> [Records drawn from a dataset]
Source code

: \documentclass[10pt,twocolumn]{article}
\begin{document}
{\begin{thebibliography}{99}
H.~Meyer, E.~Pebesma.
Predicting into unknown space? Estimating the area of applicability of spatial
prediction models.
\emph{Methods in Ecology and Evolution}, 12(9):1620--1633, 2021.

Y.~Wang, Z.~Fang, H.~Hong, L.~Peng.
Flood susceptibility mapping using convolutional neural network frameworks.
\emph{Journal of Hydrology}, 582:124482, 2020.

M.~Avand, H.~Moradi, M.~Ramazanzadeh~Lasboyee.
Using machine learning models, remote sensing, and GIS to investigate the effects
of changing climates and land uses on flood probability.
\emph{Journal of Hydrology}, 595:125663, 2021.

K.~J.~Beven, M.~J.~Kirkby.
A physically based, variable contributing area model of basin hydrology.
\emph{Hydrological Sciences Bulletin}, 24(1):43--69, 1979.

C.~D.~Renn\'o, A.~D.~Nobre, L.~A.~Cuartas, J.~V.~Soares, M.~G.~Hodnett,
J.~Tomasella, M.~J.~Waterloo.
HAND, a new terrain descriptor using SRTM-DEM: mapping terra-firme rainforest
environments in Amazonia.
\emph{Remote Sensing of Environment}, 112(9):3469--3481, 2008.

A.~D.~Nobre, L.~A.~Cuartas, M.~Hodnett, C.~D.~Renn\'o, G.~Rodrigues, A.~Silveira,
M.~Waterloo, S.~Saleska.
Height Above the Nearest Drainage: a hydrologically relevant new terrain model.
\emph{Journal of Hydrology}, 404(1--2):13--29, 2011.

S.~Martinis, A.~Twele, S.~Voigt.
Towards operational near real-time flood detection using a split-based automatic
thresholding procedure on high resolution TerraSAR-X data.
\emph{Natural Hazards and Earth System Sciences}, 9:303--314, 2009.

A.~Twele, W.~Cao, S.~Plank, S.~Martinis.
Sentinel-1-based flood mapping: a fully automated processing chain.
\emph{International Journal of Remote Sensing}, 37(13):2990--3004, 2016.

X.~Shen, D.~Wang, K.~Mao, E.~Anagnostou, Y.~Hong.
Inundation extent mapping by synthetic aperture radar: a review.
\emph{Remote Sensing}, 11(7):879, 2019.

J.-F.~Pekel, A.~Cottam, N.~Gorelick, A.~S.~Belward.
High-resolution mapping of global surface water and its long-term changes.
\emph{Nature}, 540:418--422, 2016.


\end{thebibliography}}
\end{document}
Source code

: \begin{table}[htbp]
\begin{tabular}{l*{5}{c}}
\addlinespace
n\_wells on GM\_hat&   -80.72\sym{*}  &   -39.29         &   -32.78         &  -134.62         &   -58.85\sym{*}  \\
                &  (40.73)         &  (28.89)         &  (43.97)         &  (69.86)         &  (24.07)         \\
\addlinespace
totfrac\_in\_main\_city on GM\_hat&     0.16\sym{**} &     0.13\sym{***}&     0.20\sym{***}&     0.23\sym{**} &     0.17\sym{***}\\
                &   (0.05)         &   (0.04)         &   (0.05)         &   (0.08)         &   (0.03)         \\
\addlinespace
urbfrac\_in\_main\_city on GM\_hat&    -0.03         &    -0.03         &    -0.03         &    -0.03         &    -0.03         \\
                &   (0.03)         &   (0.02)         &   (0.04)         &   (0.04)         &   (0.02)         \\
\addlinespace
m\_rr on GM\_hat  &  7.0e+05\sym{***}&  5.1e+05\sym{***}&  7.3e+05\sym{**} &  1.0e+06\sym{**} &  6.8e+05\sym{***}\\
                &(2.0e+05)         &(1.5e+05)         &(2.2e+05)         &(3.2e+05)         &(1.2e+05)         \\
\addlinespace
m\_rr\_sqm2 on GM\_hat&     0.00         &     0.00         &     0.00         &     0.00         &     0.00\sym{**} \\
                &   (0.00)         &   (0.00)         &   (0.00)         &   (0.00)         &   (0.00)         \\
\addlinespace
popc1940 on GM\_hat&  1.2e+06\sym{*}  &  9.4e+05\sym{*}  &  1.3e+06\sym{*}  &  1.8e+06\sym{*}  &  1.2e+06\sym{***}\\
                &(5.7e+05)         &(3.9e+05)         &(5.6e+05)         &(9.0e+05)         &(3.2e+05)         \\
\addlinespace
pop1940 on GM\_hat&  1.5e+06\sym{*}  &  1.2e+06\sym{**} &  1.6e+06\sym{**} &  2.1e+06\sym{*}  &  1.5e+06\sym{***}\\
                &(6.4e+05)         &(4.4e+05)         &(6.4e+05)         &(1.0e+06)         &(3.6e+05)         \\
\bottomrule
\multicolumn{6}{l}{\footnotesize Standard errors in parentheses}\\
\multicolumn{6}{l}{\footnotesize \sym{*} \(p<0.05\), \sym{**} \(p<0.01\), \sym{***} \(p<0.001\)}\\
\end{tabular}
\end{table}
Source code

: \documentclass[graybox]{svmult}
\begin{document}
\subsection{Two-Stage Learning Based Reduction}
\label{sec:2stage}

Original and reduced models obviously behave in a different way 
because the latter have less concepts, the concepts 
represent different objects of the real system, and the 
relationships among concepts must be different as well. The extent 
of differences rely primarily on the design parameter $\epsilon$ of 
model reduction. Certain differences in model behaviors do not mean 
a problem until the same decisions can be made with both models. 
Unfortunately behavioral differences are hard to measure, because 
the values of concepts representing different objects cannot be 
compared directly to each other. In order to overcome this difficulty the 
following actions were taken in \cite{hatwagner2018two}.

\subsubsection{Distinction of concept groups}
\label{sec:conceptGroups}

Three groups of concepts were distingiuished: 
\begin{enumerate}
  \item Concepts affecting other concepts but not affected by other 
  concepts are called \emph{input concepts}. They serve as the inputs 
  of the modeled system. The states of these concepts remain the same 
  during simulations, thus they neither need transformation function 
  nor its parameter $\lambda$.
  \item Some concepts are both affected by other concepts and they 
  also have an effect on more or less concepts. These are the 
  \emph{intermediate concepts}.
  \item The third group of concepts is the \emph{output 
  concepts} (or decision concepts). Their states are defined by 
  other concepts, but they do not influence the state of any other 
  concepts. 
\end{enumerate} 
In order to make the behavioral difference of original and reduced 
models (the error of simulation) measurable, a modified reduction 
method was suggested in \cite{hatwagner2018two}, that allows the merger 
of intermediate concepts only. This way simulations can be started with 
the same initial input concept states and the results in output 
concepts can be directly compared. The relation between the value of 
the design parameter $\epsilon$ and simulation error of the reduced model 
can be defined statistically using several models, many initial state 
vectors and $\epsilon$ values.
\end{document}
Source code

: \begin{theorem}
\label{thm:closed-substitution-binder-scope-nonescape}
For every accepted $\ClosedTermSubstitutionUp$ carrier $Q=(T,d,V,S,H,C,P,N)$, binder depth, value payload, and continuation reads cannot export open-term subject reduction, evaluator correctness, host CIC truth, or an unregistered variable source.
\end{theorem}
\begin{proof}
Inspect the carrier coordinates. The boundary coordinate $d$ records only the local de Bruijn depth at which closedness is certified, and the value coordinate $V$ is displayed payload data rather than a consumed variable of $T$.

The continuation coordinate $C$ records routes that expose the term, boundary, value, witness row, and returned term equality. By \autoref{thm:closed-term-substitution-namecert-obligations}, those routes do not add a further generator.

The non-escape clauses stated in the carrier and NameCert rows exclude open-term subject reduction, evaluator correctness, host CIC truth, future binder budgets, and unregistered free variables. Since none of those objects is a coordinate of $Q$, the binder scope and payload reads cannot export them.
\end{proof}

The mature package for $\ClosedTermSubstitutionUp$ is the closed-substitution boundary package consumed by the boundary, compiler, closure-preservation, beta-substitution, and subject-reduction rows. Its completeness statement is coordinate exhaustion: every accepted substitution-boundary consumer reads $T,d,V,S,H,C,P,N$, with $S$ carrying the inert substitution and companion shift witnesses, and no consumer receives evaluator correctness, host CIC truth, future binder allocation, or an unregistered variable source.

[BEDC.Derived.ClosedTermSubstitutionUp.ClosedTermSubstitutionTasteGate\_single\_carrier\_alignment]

> [WHAT IS EXPECTED] From the records above, copy every line that holds the word "Martinis".

> [YOUR SOLUTION]
S.~Martinis, A.~Twele, S.~Voigt.
A.~Twele, W.~Cao, S.~Plank, S.~Martinis.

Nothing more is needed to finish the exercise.